The coalition government are making students, the poor, disabled, unemployed and workers pay for the global economic crash which their 'free' market ideology was wholly responsible. Its class war, and a whole generation of young people in the UK are suffering because of the failures of the 'free' market. But they are not taking it lying down. They are fighting back with protests and occupations, and are building alliances with lecturers and college workers who are struggling against privatisation and for better pay.
As a result the government is using coercion to suppress the protests. Students are being spied on (as they always have been), and subjected to increasingly brutal attacks by the police. It beggars belief that this can be happening in our society with so little comment by the corporate media and an apparent lack of interest by our MPs in parliament (with the notable exception of Caroline Lucas). But as I've posted about before capitalism routinely uses coercion and violence to impose its 'free' market economy on us. That is why we are witnessing protests by students and workers all over the world. We live in an economy which is about continual suppression of people's freedoms and crisis management backed up by surveillance and brutality.

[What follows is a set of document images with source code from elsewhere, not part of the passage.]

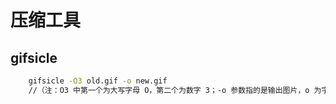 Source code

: # 压缩工具

## gifsicle

```bash
    gifsicle -O3 old.gif -o new.gif
    //（注：O3 中第一个为大写字母 O，第二个为数字 3；-o 参数指的是输出图片，o 为字母）
```
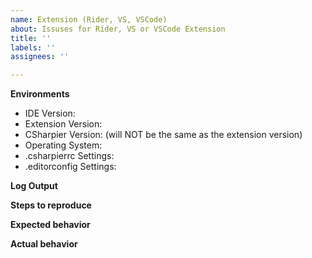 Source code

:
 ```yaml
---
name: Extension (Rider, VS, VSCode)
about: Issuses for Rider, VS or VSCode Extension
title: ''
labels: ''
assignees: ''

---
```


<!--

BEFORE SUBMITTING AN ISSUE:

See [Editor Troubleshooting](https://csharpier.com/docs/EditorsTroubleshooting) for how to view logs and troubleshoot some issues with csharpier not installing/running.

Note that the extension is versioned separately from CSharpier. It is designed to work with any version of CSharpier.

-->

**Environments**
- IDE Version:
- Extension Version: 
- CSharpier Version: (will NOT be the same as the extension version)
- Operating System:
- .csharpierrc Settings:
- .editorconfig Settings:

**Log Output**

**Steps to reproduce**

**Expected behavior**

**Actual behavior**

The government will no doubt expect to suppress the protest by victimising individual students and criminalising the leaders but they are storing up trouble for the future. A generation of the brightest people in the UK are becoming radicalised. They have no illusions about what is happening and they represent the best hope for positive change in the future. I wish them all the luck in the world in their struggles. Sadly, Nelson Mandela died this week. The student protesters can take hope and inspiration from his example.